Exactly as written, transcribe the data from its opening line through the line containing "It also sets". Leave every picture out.

::::::::::

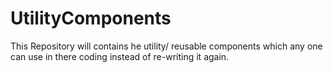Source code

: # UtilityComponents
This Repository will contains he utility/ reusable components which any one can use in there coding instead of re-writing it again.
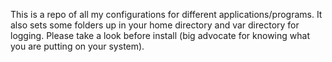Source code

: This is a repo of all my configurations for different applications/programs.
It also sets some folders up in your home directory and var directory for logging.
Please take a look before install (big advocate for knowing what you are putting on your system).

::::::::::

Exercise result ->
Source code

: # UtilityComponents
This Repository will contains he utility/ reusable components which any one can use in there coding instead of re-writing it again.
Source code

: This is a repo of all my configurations for different applications/programs.
It also sets some folders up in your home directory and var directory for logging.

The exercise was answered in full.